ASSIGNED TASK. Go through the data and copy every line in which "eqnarray" appears.

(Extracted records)
= = =
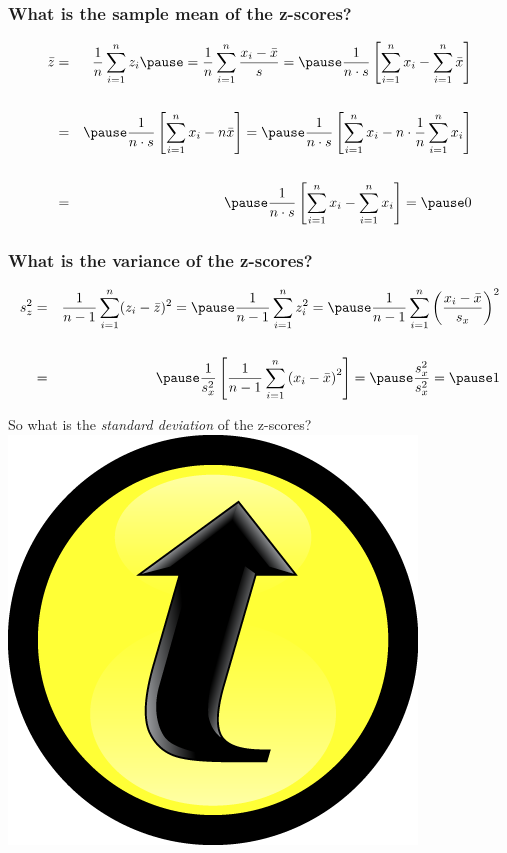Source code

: \documentclass[handout]{beamer}
\begin{document}

\begin{frame}
\frametitle{What is the sample mean of the z-scores?}
\begin{eqnarray*}
 \bar{z} &=& \frac{1}{n}\sum_{i=1}^n z_i \pause= \frac{1}{n} \sum_{i=1}^n \frac{x_i - \bar{x}}{s}= \pause\frac{1}{n\cdot s} \left[\sum_{i=1}^n x_i  - \sum_{i=1}^n \bar{x}  \right]\\ \\
 &=& \pause\frac{1}{n\cdot s} \left[\sum_{i=1}^n x_i  - n\bar{x}  \right] = \pause\frac{1}{n\cdot s} \left[\sum_{i=1}^n x_i - n\cdot \frac{1}{n} \sum_{i=1}^n x_i  \right] \\ \\
 	&=&\pause \frac{1}{n\cdot s} \left[\sum_{i=1}^n x_i -  \sum_{i=1}^n x_i  \right]  = \pause 0
\end{eqnarray*}
\end{frame}



\begin{frame}
\frametitle{What is the variance of the z-scores?}
\begin{eqnarray*}
	s^2_z &=& \frac{1}{n-1}\sum_{i=1}^n (z_i - \bar{z})^2 =\pause \frac{1}{n-1}\sum_{i=1}^n z_i^2 = \pause \frac{1}{n-1} \sum_{i=1}^n \left(\frac{x_i - \bar{x}}{s_x}\right)^2\\\\
	&=& \pause \frac{1}{s_x^2} \left[ \frac{1}{n-1} \sum_{i=1}^n \left(x_i - \bar{x}\right)^2 \right] = \pause \frac{s_x^2}{s_x^2} = \pause 1
	\end{eqnarray*}
	
	\pause
	\vspace{5em}
	\alert{So what is the \emph{standard deviation} of the z-scores? \hfill \includegraphics[scale = 0.03]{./images/clicker} }
\end{frame}
\end{document}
= = =
ANSWER TO THIS PROBLEM.
\begin{eqnarray*}
\end{eqnarray*}
\begin{eqnarray*}
	\end{eqnarray*}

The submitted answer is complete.